GPT-5.5 Agentic Coding: Terminal-Bench 82.7% Guide
OpenAI released GPT-5.5 on April 23, 2026 — the first fully retrained base model since GPT-4.5. The headline number is 82.7% on Terminal-Bench 2.0, a 13-point lead over Claude Opus 4.7's 69.4% on the same eval. That's significant, but the story is more nuanced than a single score.
This guide covers what GPT-5.5 actually brings for engineering teams, how its agentic coding benchmarks compare to the competition, how to use it via Codex and the direct API, and — critically — when Claude Opus 4.7 still wins.
If you are looking for the multimodal API setup and omnimodal features, see our earlier GPT-5.5 Spud multimodal developer guide.
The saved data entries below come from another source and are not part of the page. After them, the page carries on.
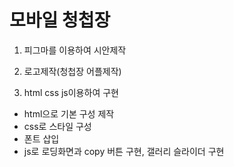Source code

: # 모바일 청첩장
 1. 피그마를 이용하여 시안제작
 
 2. 로고제작(청첩장 어플제작)
 
 3. html css js이용하여 구현
  - html으로 기본 구성 제작
  - css로 스타일 구성
  - 폰트 삽입
  - js로 로딩화면과 copy 버튼 구현, 갤러리 슬라이더 구현
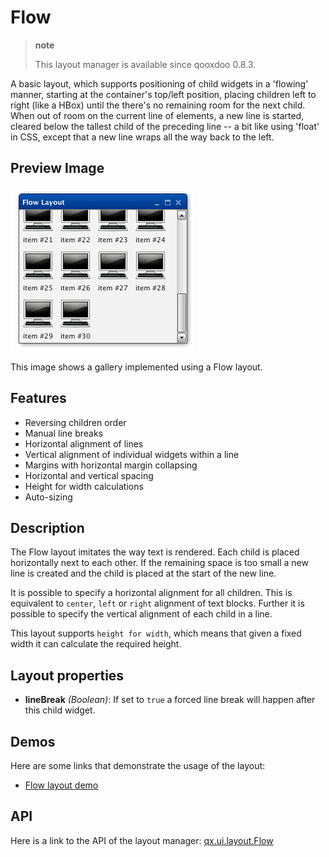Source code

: Flow
====

> **note**
>
> This layout manager is available since qooxdoo 0.8.3.

A basic layout, which supports positioning of child widgets in a 'flowing' manner, starting at the container's top/left position, placing children left to right (like a HBox) until the there's no remaining room for the next child. When out of room on the current line of elements, a new line is started, cleared below the tallest child of the preceding line -- a bit like using 'float' in CSS, except that a new line wraps all the way back to the left.

Preview Image
-------------

![flow.png](flow.png)

This image shows a gallery implemented using a Flow layout.

Features
--------

-   Reversing children order
-   Manual line breaks
-   Horizontal alignment of lines
-   Vertical alignment of individual widgets within a line
-   Margins with horizontal margin collapsing
-   Horizontal and vertical spacing
-   Height for width calculations
-   Auto-sizing

Description
-----------

The Flow layout imitates the way text is rendered. Each child is placed horizontally next to each other. If the remaining space is too small a new line is created and the child is placed at the start of the new line.

It is possible to specify a horizontal alignment for all children. This is equivalent to `center`, `left` or `right` alignment of text blocks. Further it is possible to specify the vertical alignment of each child in a line.

This layout supports `height for width`, which means that given a fixed width it can calculate the required height.

Layout properties
-----------------

-   **lineBreak** *(Boolean)*: If set to `true` a forced line break will happen after this child widget.

Demos
-----

Here are some links that demonstrate the usage of the layout:

-   [Flow layout demo](../../apps/demobrowser/#layout~Flow.html)

API
---

Here is a link to the API of the layout manager:
[qx.ui.layout.Flow](../../apps/apiviewer/index.html#qx.ui.layout.Flow)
This guide focuses entirely on agentic coding workflows.
What Changed in GPT-5.5
GPT-5.5 is a full retraining, not a fine-tune on top of GPT-5.4. OpenAI describes it as the first base model rebuilt from scratch since GPT-4.5. The architectural differences that matter for agentic coding:
Natively omnimodal training. Text, images, audio, and video were all included during base training, not added as adapters later. For coding agents this means vision input — screenshots of a running app, a UI bug, a CI output image — can be passed inline without separate preprocessing.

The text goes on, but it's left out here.